A story within the Gospel of Mark features a wealthy young man who asked what else, in addition to obeying the commandments, he had to do to inherit eternal life. “Jesus asked him to do one more thing,” Father Golyzniak said, “to sell what he had and follow Jesus. But the young man’s face fell at these words of Jesus and he went away sad. He went away sad because he wanted to follow Jesus and he wanted to keep his possessions.”
Answering God’s call requires saying no to other possibilities, Father Golyzniak explained. “The young man had a vocation but he freely chose not to answer it because he did not want to say no to some of the possibilities that life offered him,” he said. “But in saying no to his vocation, he surely lost out on greater possibilities and greater possibilities for happiness.

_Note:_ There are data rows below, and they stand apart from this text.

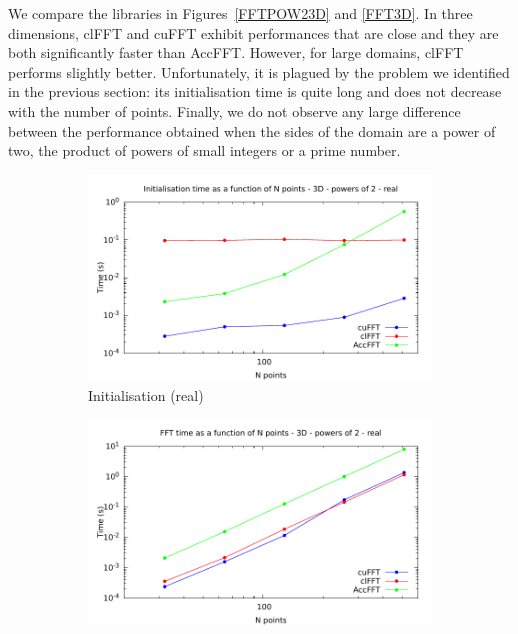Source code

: \documentclass[12pt, a4paper]{article}
\begin{document}
We compare the libraries in Figures~\ref{FFTPOW23D} and \ref{FFT3D}.
In three dimensions, clFFT and cuFFT exhibit performances that are
close and they are both significantly faster than AccFFT. However,
for large domains, clFFT performs slightly better. Unfortunately, it
is plagued by the problem we identified in the previous section: its
initialisation time is quite long and does not decrease with the
number of points. Finally, we do not observe any large difference
between the performance obtained when the sides of the domain are a
power of two, the product of powers of small integers or a prime
number.



\begin{figure}[htb]
\captionsetup{width=0.8\linewidth}
\centering
\begin{subfigure}{.5\textwidth}
\centering
\includegraphics[width=.9\linewidth]{graphs/fft-3d-pow2-r-init.pdf}
\caption{Initialisation (real)}
\label{FFTPOW23DRI}
\end{subfigure}%
\begin{subfigure}{.5\textwidth}
\centering
\includegraphics[width=.9\linewidth]{graphs/fft-3d-pow2-r-exec.pdf}

\end{subfigure}
\end{figure}
\end{document}
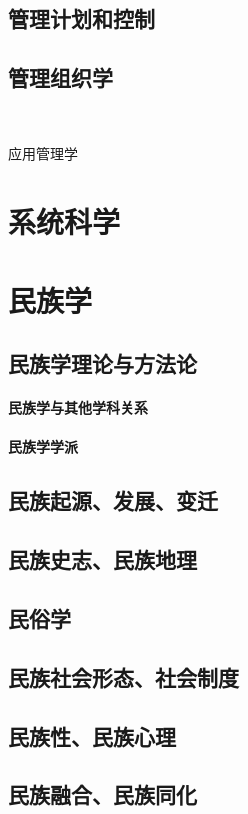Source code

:\documentclass[UTF8]{../RepresentationUniverse}
\begin{document}
\section{管理计划和控制}
\section{管理组织学}
\

{应用管理学}



\chapter{系统科学}



\chapter{民族学}
\section{民族学理论与方法论}
    \subsubsection{民族学与其他学科关系}
    \subsubsection{民族学学派}
\section{民族起源、发展、变迁}
\section{民族史志、民族地理}
\section{民俗学}
\section{民族社会形态、社会制度}
\section{民族性、民族心理}
\section{民族融合、民族同化}
\end{document}
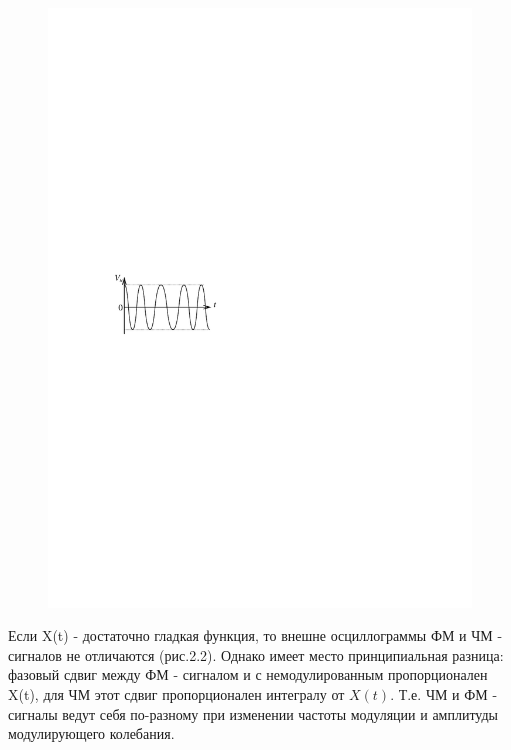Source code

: \documentclass[a4paper,12pt]{article}
\begin{document}
\begin{figure} 
	\vspace{-2ex}
	\centering
	\includegraphics[scale=1.1]{fig/fig2-2}
	\caption{}
	\label{fig:2.2}
\end{figure}
Если X(t) - достаточно гладкая функция, то внешне осциллограммы ФМ и ЧМ - сигналов не отличаются (рис.2.2). Однако имеет место принципиальная разница: фазовый сдвиг между ФМ - сигналом и с немодулированным пропорционален X(t), для ЧМ этот сдвиг пропорционален интегралу от $X(t)$. Т.е. ЧМ и ФМ - сигналы ведут себя по-разному при изменении частоты модуляции и амплитуды модулирующего колебания.
\end{document}
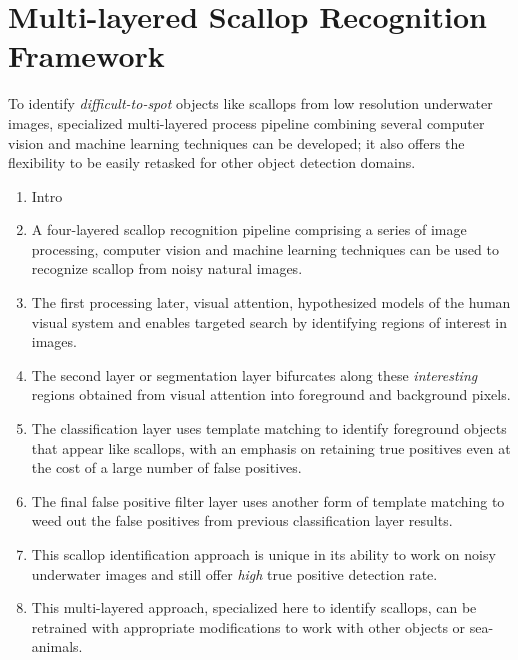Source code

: \documentclass {udthesis}
\begin{document}

\chapter{Multi-layered Scallop Recognition Framework}
\label{chap:scallop_recog}


To identify \emph{difficult-to-spot} objects like scallops from low resolution underwater images, specialized multi-layered process pipeline combining several computer vision and machine learning techniques can be developed; it also offers the flexibility to be easily retasked for other object detection domains.

\begin{enumerate}[label=Section \arabic*:, start=0]
\item Intro

\item A four-layered scallop recognition pipeline comprising a series of image processing, computer vision and machine learning techniques can be used to recognize scallop from noisy natural images.
  
\item The first processing later, visual attention, hypothesized models of the human visual system and enables targeted search by identifying regions of interest in images.

\item The second layer or segmentation layer bifurcates along these \emph{interesting} regions obtained from visual attention into foreground and background pixels.

\item The classification layer uses template matching to identify foreground objects that appear like scallops, with an emphasis on retaining true positives even at the cost of a large number of false positives.

\item The final false positive filter layer uses another form of template matching to weed out the false positives from previous classification layer results.

\item This scallop identification approach is unique in its ability to work on noisy underwater images and still offer \emph{high} true positive detection rate.

\item This multi-layered approach, specialized here to identify scallops, can be retrained with appropriate modifications to work with other objects or sea-animals.

\end{enumerate}
\end{document}
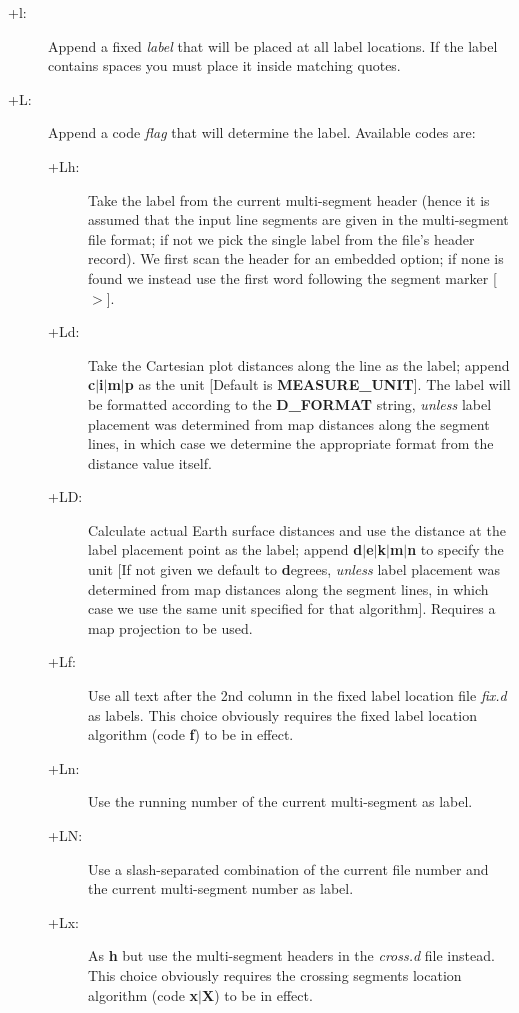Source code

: \begin{description}
\item [+l:] Append a fixed {\it label} that will be placed at all label locations.  If the label contains
spaces you must place it inside matching quotes.
\item [+L:] Append a code {\it flag} that will determine the label.  Available codes are:
\begin{description}
\item [+Lh:]  Take the label from the current multi-segment header (hence it is assumed that the
input line segments are given in the multi-segment file format; if not we pick the single label
from the file's header record).  We first scan the header for an embedded
 option; if none is found we instead use the first word following the segment marker [$>$].
\item [+Ld:] Take the Cartesian plot distances along the line as the label; append {\bf c$|$i$|$m$|$p}
as the unit [Default is {\bf MEASURE\_UNIT}].  The label will be formatted according to the {\bf D\_FORMAT}
string, \emph{unless} label placement was determined from map distances along the segment lines, in which
case we determine the appropriate format from the distance value itself. 
\item [+LD:]  Calculate actual Earth surface distances and use the distance at the label placement point as
the label; append {\bf d$|$e$|$k$|$m$|$n} to specify the unit [If not given we default to {\bf d}egrees,
\emph{unless} label placement was determined from map distances along the segment lines, in which case we
use the same unit specified for that algorithm].  Requires a map projection to be used.
\item [+Lf:]  Use all text after the 2nd column in the fixed label location file {\it fix.d} as labels.
This choice obviously requires the fixed label location algorithm (code {\bf f}) to be in effect.
\item [+Ln:]  Use the running number of the current multi-segment as label.
\item [+LN:]  Use a slash-separated combination of the current file number and the current multi-segment number as label.
\item [+Lx:]  As {\bf h} but use the multi-segment headers in the {\it cross.d} file instead.
This choice obviously requires the crossing segments location algorithm (code {\bf x$|$X}) to be in effect.
\end{description}
\end{description}

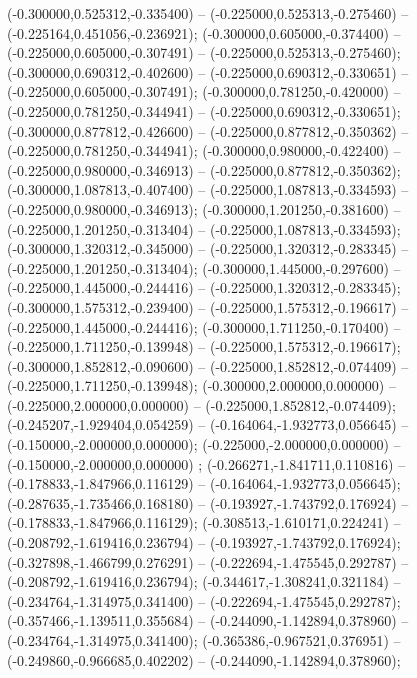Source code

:  (-0.300000,0.525312,-0.335400) -- (-0.225000,0.525313,-0.275460) -- (-0.225164,0.451056,-0.236921);
 (-0.300000,0.605000,-0.374400) -- (-0.225000,0.605000,-0.307491) -- (-0.225000,0.525313,-0.275460);
 (-0.300000,0.690312,-0.402600) -- (-0.225000,0.690312,-0.330651) -- (-0.225000,0.605000,-0.307491);
 (-0.300000,0.781250,-0.420000) -- (-0.225000,0.781250,-0.344941) -- (-0.225000,0.690312,-0.330651);
 (-0.300000,0.877812,-0.426600) -- (-0.225000,0.877812,-0.350362) -- (-0.225000,0.781250,-0.344941);
 (-0.300000,0.980000,-0.422400) -- (-0.225000,0.980000,-0.346913) -- (-0.225000,0.877812,-0.350362);
 (-0.300000,1.087813,-0.407400) -- (-0.225000,1.087813,-0.334593) -- (-0.225000,0.980000,-0.346913);
 (-0.300000,1.201250,-0.381600) -- (-0.225000,1.201250,-0.313404) -- (-0.225000,1.087813,-0.334593);
 (-0.300000,1.320312,-0.345000) -- (-0.225000,1.320312,-0.283345) -- (-0.225000,1.201250,-0.313404);
 (-0.300000,1.445000,-0.297600) -- (-0.225000,1.445000,-0.244416) -- (-0.225000,1.320312,-0.283345);
 (-0.300000,1.575312,-0.239400) -- (-0.225000,1.575312,-0.196617) -- (-0.225000,1.445000,-0.244416);
 (-0.300000,1.711250,-0.170400) -- (-0.225000,1.711250,-0.139948) -- (-0.225000,1.575312,-0.196617);
 (-0.300000,1.852812,-0.090600) -- (-0.225000,1.852812,-0.074409) -- (-0.225000,1.711250,-0.139948);
 (-0.300000,2.000000,0.000000) -- (-0.225000,2.000000,0.000000) -- (-0.225000,1.852812,-0.074409);
 (-0.245207,-1.929404,0.054259) -- (-0.164064,-1.932773,0.056645) -- (-0.150000,-2.000000,0.000000);
 (-0.225000,-2.000000,0.000000) -- (-0.150000,-2.000000,0.000000) ;
 (-0.266271,-1.841711,0.110816) -- (-0.178833,-1.847966,0.116129) -- (-0.164064,-1.932773,0.056645);
 (-0.287635,-1.735466,0.168180) -- (-0.193927,-1.743792,0.176924) -- (-0.178833,-1.847966,0.116129);
 (-0.308513,-1.610171,0.224241) -- (-0.208792,-1.619416,0.236794) -- (-0.193927,-1.743792,0.176924);
 (-0.327898,-1.466799,0.276291) -- (-0.222694,-1.475545,0.292787) -- (-0.208792,-1.619416,0.236794);
 (-0.344617,-1.308241,0.321184) -- (-0.234764,-1.314975,0.341400) -- (-0.222694,-1.475545,0.292787);
 (-0.357466,-1.139511,0.355684) -- (-0.244090,-1.142894,0.378960) -- (-0.234764,-1.314975,0.341400);
 (-0.365386,-0.967521,0.376951) -- (-0.249860,-0.966685,0.402202) -- (-0.244090,-1.142894,0.378960);
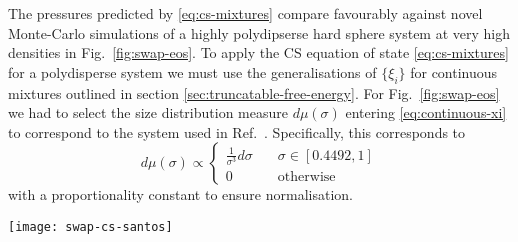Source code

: The pressures predicted by \eqref{eq:cs-mixtures} compare favourably against novel Monte-Carlo simulations of a highly polydipserse hard sphere system \cite{BerthierPRL2016} at very high densities in Fig.\ \ref{fig:swap-eos}.
To apply the CS equation of state \eqref{eq:cs-mixtures} for a polydisperse system we must use the generalisations of $\{\xi_i\}$ for continuous mixtures outlined in section \ref{sec:truncatable-free-energy}.
For Fig.\ \ref{fig:swap-eos} we had to select the size distribution measure $d\mu(\sigma)$ entering \eqref{eq:continuous-xi} to correspond to the system used in Ref.\ \cite{BerthierPRL2016}.
Specifically, this corresponds to
\begin{equation}\label{eq:berthier-size-measure}
  d\mu(\sigma)
  \propto
  \begin{cases}
    \frac{1}{\sigma^3} d\sigma \quad & \sigma \in [0.4492, 1]
    \\
    0 & \textrm{otherwise}
  \end{cases}
\end{equation}
with a proportionality constant to ensure normalisation.

\begin{SCfigure}
  \texttt{[image: swap-cs-santos]}
  \caption[Accuracy of Carnahan-Starling equation at high densities]{
    Accuracy of empirical Carnahan-Starling (CS) equation of state \eqref{eq:cs-mixtures} in the supercooled regime from comparison with novel Monte-Carlo (MC) simulations for a system with 23\% polydispersity.
    The size distribution of this system is described by \eqref{eq:berthier-size-measure}.
    The range of jamming volume fractions $\eta_J$ from non-equilibrium compression protocols with this system are indicated by the blue region.
    Simulation data and jamming densities reproduced from Ref.\ \cite{BerthierPRL2016}.
  }
  \label{fig:swap-eos}
\end{SCfigure}

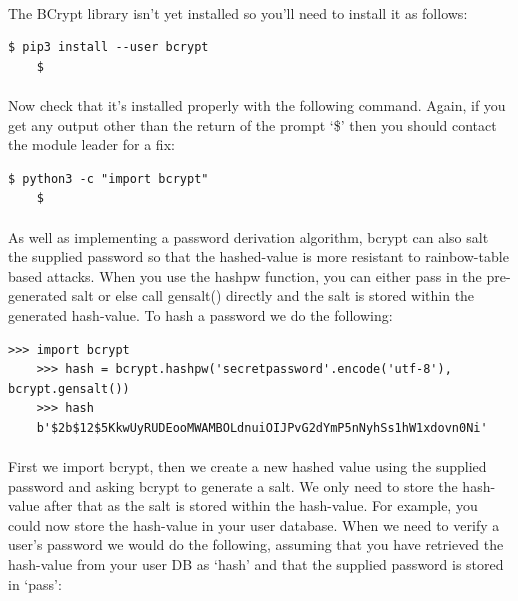 \documentclass[12pt, a4paper, oneside]{book}
\begin{document}
{\paragraph{} The BCrypt library isn't yet installed so you'll need to install it as follows:

\begin{lstlisting}[style=DOS]
    $ pip3 install --user bcrypt
    $
\end{lstlisting}

\paragraph{} Now check that it's installed properly with the following command. Again, if you get any output other than the return of the prompt `\$' then you should contact the module leader for a fix: 
\begin{lstlisting}[style=DOS]
    $ python3 -c "import bcrypt"
    $
\end{lstlisting}

\paragraph{} As well as implementing a password derivation algorithm, bcrypt can also salt the supplied password so that the hashed-value is more resistant to rainbow-table based attacks. When you use the hashpw function, you can either pass in the pre-generated salt or else call gensalt() directly and the salt is stored within the generated hash-value. To hash a password we do the following:

\begin{lstlisting}[style=DOS]
    >>> import bcrypt
    >>> hash = bcrypt.hashpw('secretpassword'.encode('utf-8'), bcrypt.gensalt())
    >>> hash
    b'$2b$12$5KkwUyRUDEooMWAMBOLdnuiOIJPvG2dYmP5nNyhSs1hW1xdovn0Ni'
\end{lstlisting}

\paragraph{} First we import bcrypt, then we create a new hashed value using the supplied password and asking bcrypt to generate a salt. We only need to store the hash-value after that as the salt is stored within the hash-value. For example, you could now store the hash-value in your user database. When we need to verify a user's password we would do the following, assuming that you have retrieved the hash-value from your user DB as `hash' and that the supplied password is stored in `pass':

}
\end{document}
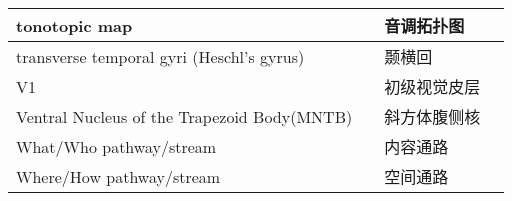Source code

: \begin{table}[htbp]
{\begin{tabular}{llll}
		\midrule
		tonotopic map   && 音调拓扑图  \\
		
		\midrule
		transverse temporal gyri (Heschl's gyrus)   && 颞横回  \\
		
		\midrule
		V1   && 初级视觉皮层  \\
		
		\midrule
		Ventral Nucleus of the Trapezoid Body(MNTB)   && 斜方体腹侧核  \\
		
		\midrule
		What/Who pathway/stream  && 内容通路  \\
		
		\midrule
		Where/How pathway/stream && 空间通路  \\
		
		
		\bottomrule  

	\end{tabular}}
\end{table}%


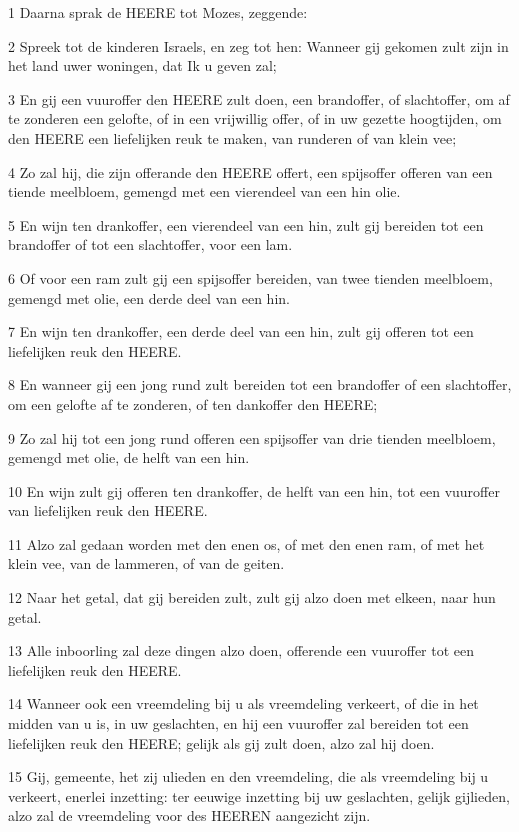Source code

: \par 1 Daarna sprak de HEERE tot Mozes, zeggende:
\par 2 Spreek tot de kinderen Israels, en zeg tot hen: Wanneer gij gekomen zult zijn in het land uwer woningen, dat Ik u geven zal;
\par 3 En gij een vuuroffer den HEERE zult doen, een brandoffer, of slachtoffer, om af te zonderen een gelofte, of in een vrijwillig offer, of in uw gezette hoogtijden, om den HEERE een liefelijken reuk te maken, van runderen of van klein vee;
\par 4 Zo zal hij, die zijn offerande den HEERE offert, een spijsoffer offeren van een tiende meelbloem, gemengd met een vierendeel van een hin olie.
\par 5 En wijn ten drankoffer, een vierendeel van een hin, zult gij bereiden tot een brandoffer of tot een slachtoffer, voor een lam.
\par 6 Of voor een ram zult gij een spijsoffer bereiden, van twee tienden meelbloem, gemengd met olie, een derde deel van een hin.
\par 7 En wijn ten drankoffer, een derde deel van een hin, zult gij offeren tot een liefelijken reuk den HEERE.
\par 8 En wanneer gij een jong rund zult bereiden tot een brandoffer of een slachtoffer, om een gelofte af te zonderen, of ten dankoffer den HEERE;
\par 9 Zo zal hij tot een jong rund offeren een spijsoffer van drie tienden meelbloem, gemengd met olie, de helft van een hin.
\par 10 En wijn zult gij offeren ten drankoffer, de helft van een hin, tot een vuuroffer van liefelijken reuk den HEERE.
\par 11 Alzo zal gedaan worden met den enen os, of met den enen ram, of met het klein vee, van de lammeren, of van de geiten.
\par 12 Naar het getal, dat gij bereiden zult, zult gij alzo doen met elkeen, naar hun getal.
\par 13 Alle inboorling zal deze dingen alzo doen, offerende een vuuroffer tot een liefelijken reuk den HEERE.
\par 14 Wanneer ook een vreemdeling bij u als vreemdeling verkeert, of die in het midden van u is, in uw geslachten, en hij een vuuroffer zal bereiden tot een liefelijken reuk den HEERE; gelijk als gij zult doen, alzo zal hij doen.
\par 15 Gij, gemeente, het zij ulieden en den vreemdeling, die als vreemdeling bij u verkeert, enerlei inzetting: ter eeuwige inzetting bij uw geslachten, gelijk gijlieden, alzo zal de vreemdeling voor des HEEREN aangezicht zijn.
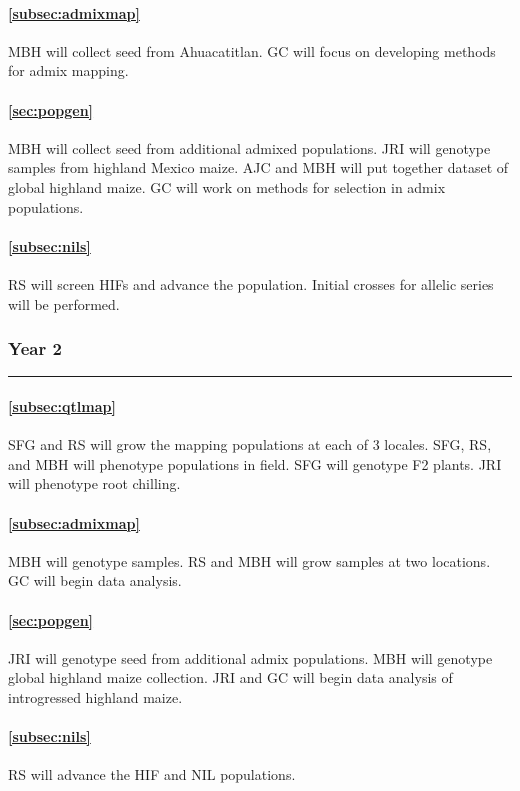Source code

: \paragraph{  \bf  \ref{subsec:admixmap}} MBH will collect seed from Ahuacatitlan. GC will focus on developing methods for admix mapping.
\paragraph{  \bf  \ref{sec:popgen}} MBH will collect seed from additional admixed populations. JRI will genotype samples from highland Mexico maize. AJC and MBH will put together dataset of global highland maize. GC will work on methods for selection in admix populations.
\paragraph{ \bf \ref{subsec:nils}} RS will screen HIFs and advance the population. Initial crosses for allelic series will be performed.

\subsubsection*{Year 2} \hrule \vspace{0.1cm}

\paragraph{  \bf \ref{subsec:qtlmap}} SFG and RS will grow the mapping populations at each of 3 locales.  SFG, RS, and MBH will phenotype populations in field. SFG will genotype F2 plants. JRI will phenotype root chilling. 
\paragraph{  \bf  \ref{subsec:admixmap}} MBH will genotype samples.  RS and MBH will grow samples at two locations.  GC will begin data analysis.
\paragraph{  \bf  \ref{sec:popgen}} JRI will genotype seed from additional admix populations. MBH will genotype global highland maize collection. JRI and GC will begin data analysis of introgressed highland maize.
\paragraph{ \bf \ref{subsec:nils}} RS will advance the HIF and NIL populations.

Immaculate Conception’s day for vocations is something that could be repeated in other areas of the diocese. Father Baranski said he was invited to the Fulton area to talk with parents about how to foster vocations in their homes, but after discussion the presentation grew into a diocesan event. “Our goal is to pray for vocations and to raise awareness,” he said. Parishes hosting similar events is a definite possibility, Father Baranski said. “It is hard to commit the bishop for an event during Confirmation season. I guess the Spirit was working with us,” he said, smiling.